Coates has discovered connections between neurological diseases in dogs and humans. She demonstrated that a DNA mutation responsible for degenerative myelopathy (DM) in dogs is the same mutation that causes some forms of amyotrophic lateral sclerosis (ALS) in humans.   ALS prompts neurodegeneration, leading to atrophied muscles and paralysis. In dogs, DM causes similar symptoms such as weakness and the inability to stand. Having an animal model for ALS will give human health researchers another disease model for understanding and treating the disease.

In collaborations with Dr. Martin Katz of the Mason Eye Institute, Coates has also worked to develop a treatment for Batten disease, a rare fatal genetic disorder that affects children and has also been found in dachshunds. The treatment has delayed onset and progression of symptoms in dogs with the disease – giving hope for a future treatment for children.

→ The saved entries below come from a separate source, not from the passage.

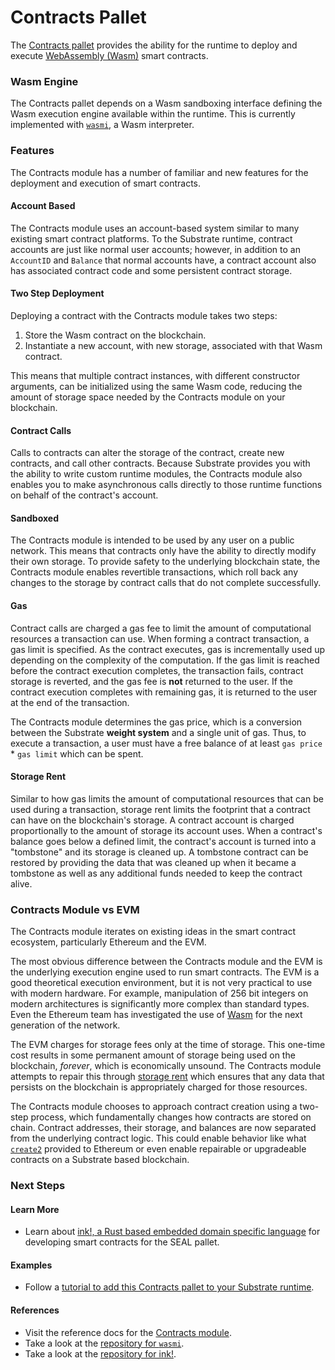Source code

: # Contracts Pallet

The [Contracts pallet](https://substrate.dev/rustdocs/v2.0.0/pallet_contracts/index.html) provides the ability for the runtime to deploy and execute [WebAssembly \(Wasm\)](https://webassembly.org/) smart contracts.

### Wasm Engine

The Contracts pallet depends on a Wasm sandboxing interface defining the Wasm execution engine available within the runtime. This is currently implemented with [`wasmi`](https://github.com/paritytech/wasmi), a Wasm interpreter.

### Features

The Contracts module has a number of familiar and new features for the deployment and execution of smart contracts.

#### Account Based

The Contracts module uses an account-based system similar to many existing smart contract platforms. To the Substrate runtime, contract accounts are just like normal user accounts; however, in addition to an `AccountID` and `Balance` that normal accounts have, a contract account also has associated contract code and some persistent contract storage.

#### Two Step Deployment

Deploying a contract with the Contracts module takes two steps:

1. Store the Wasm contract on the blockchain.
2. Instantiate a new account, with new storage, associated with that Wasm contract.

This means that multiple contract instances, with different constructor arguments, can be initialized using the same Wasm code, reducing the amount of storage space needed by the Contracts module on your blockchain.

#### Contract Calls

Calls to contracts can alter the storage of the contract, create new contracts, and call other contracts. Because Substrate provides you with the ability to write custom runtime modules, the Contracts module also enables you to make asynchronous calls directly to those runtime functions on behalf of the contract's account.

#### Sandboxed

The Contracts module is intended to be used by any user on a public network. This means that contracts only have the ability to directly modify their own storage. To provide safety to the underlying blockchain state, the Contracts module enables revertible transactions, which roll back any changes to the storage by contract calls that do not complete successfully.

#### Gas

Contract calls are charged a gas fee to limit the amount of computational resources a transaction can use. When forming a contract transaction, a gas limit is specified. As the contract executes, gas is incrementally used up depending on the complexity of the computation. If the gas limit is reached before the contract execution completes, the transaction fails, contract storage is reverted, and the gas fee is **not** returned to the user. If the contract execution completes with remaining gas, it is returned to the user at the end of the transaction.

The Contracts module determines the gas price, which is a conversion between the Substrate **weight system** and a single unit of gas. Thus, to execute a transaction, a user must have a free balance of at least `gas price` \* `gas limit` which can be spent.

#### Storage Rent

Similar to how gas limits the amount of computational resources that can be used during a transaction, storage rent limits the footprint that a contract can have on the blockchain's storage. A contract account is charged proportionally to the amount of storage its account uses. When a contract's balance goes below a defined limit, the contract's account is turned into a "tombstone" and its storage is cleaned up. A tombstone contract can be restored by providing the data that was cleaned up when it became a tombstone as well as any additional funds needed to keep the contract alive.

### Contracts Module vs EVM

The Contracts module iterates on existing ideas in the smart contract ecosystem, particularly Ethereum and the EVM.

The most obvious difference between the Contracts module and the EVM is the underlying execution engine used to run smart contracts. The EVM is a good theoretical execution environment, but it is not very practical to use with modern hardware. For example, manipulation of 256 bit integers on modern architectures is significantly more complex than standard types. Even the Ethereum team has investigated the use of [Wasm](https://github.com/ewasm/design) for the next generation of the network.

The EVM charges for storage fees only at the time of storage. This one-time cost results in some permanent amount of storage being used on the blockchain, _forever_, which is economically unsound. The Contracts module attempts to repair this through [storage rent](contracts-pallet.md) which ensures that any data that persists on the blockchain is appropriately charged for those resources.

The Contracts module chooses to approach contract creation using a two-step process, which fundamentally changes how contracts are stored on chain. Contract addresses, their storage, and balances are now separated from the underlying contract logic. This could enable behavior like what [`create2`](https://eips.ethereum.org/EIPS/eip-1014) provided to Ethereum or even enable repairable or upgradeable contracts on a Substrate based blockchain.

### Next Steps

#### Learn More

* Learn about [ink!, a Rust based embedded domain specific language](ink-concepts.md) for developing smart contracts for the SEAL pallet.

#### Examples

* Follow a [tutorial to add this Contracts pallet to your Substrate runtime](add-a-pallet.md).

#### References

* Visit the reference docs for the [Contracts module](https://substrate.dev/rustdocs/v2.0.0/pallet_contracts/index.html).
* Take a look at the [repository for `wasmi`](https://github.com/paritytech/wasmi).
* Take a look at the [repository for ink!](https://github.com/paritytech/ink).



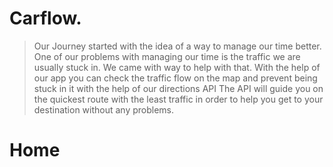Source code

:# Carflow.

> Our Journey started with the idea of a way to manage our time better. One of our problems with managing our time is the traffic we are usually stuck in.
We came with  way to help with that. With the help of our app you can check the traffic flow on the map and prevent being stuck in it with the help of our directions API
The API will guide you on the quickest route with the least traffic in order to help you get to your destination without any problems.

# Home 

>
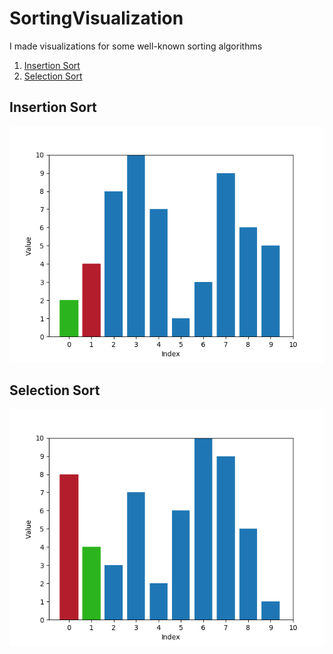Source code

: # SortingVisualization
 I made visualizations for some well-known sorting algorithms
 1. [Insertion Sort](../master/README.md#insertion-sort)
 2. [Selection Sort](../master/README.md#selection-sort)

## Insertion Sort
![insertion](insertion.gif)

## Selection Sort
![selection](selection.gif)
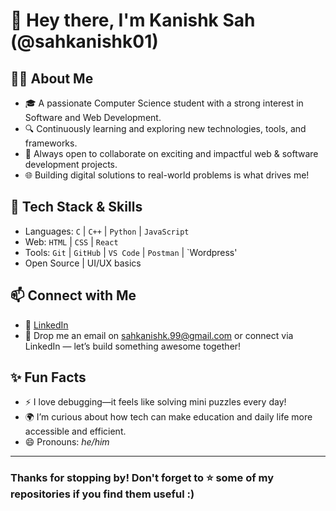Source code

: # 👋 Hey there, I'm Kanishk Sah (@sahkanishk01)

## 👨‍💻 About Me
- 🎓 A passionate Computer Science student with a strong interest in Software and Web Development.
- 🔍 Continuously learning and exploring new technologies, tools, and frameworks.
- 🤝 Always open to collaborate on exciting and impactful web & software development projects.
- 🌐 Building digital solutions to real-world problems is what drives me!

## 🚀 Tech Stack & Skills
- Languages: `C` | `C++` | `Python` | `JavaScript`
- Web: `HTML` | `CSS` | `React`
- Tools: `Git` | `GitHub` | `VS Code` | `Postman` | `Wordpress'
- Open Source | UI/UX basics

## 📫 Connect with Me
- 💼 [LinkedIn](https://www.linkedin.com/in/kanishk-sah-a8212924a)
- 📧 Drop me an email on sahkanishk.99@gmail.com or connect via LinkedIn — let’s build something awesome together!

## ✨ Fun Facts
- ⚡ I love debugging—it feels like solving mini puzzles every day!
- 🌍 I’m curious about how tech can make education and daily life more accessible and efficient.
- 😄 Pronouns: *he/him*

---

### Thanks for stopping by! Don't forget to ⭐ some of my repositories if you find them useful :)


<!---
sahkanishk01/sahkanishk01 is a ✨ special ✨ repository because its `README.md` (this file) appears on your GitHub profile.
You can click the Preview link to take a look at your changes.
--->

In addition to her work with canine genetics, Coates has joined forces with Dr. Teresa Lever from the School of Medicine to create the MU Voice Swallow and Airway Center. The interdisciplinary research center has made strides in treatments for hoarseness, dysphagia, aspiration and other throat-related issues in animals and humans.

Dr. Joan Coates is a professor of veterinary medicine and surgery and a member of the Comparative Neurology Program in the College of Veterinary Medicine.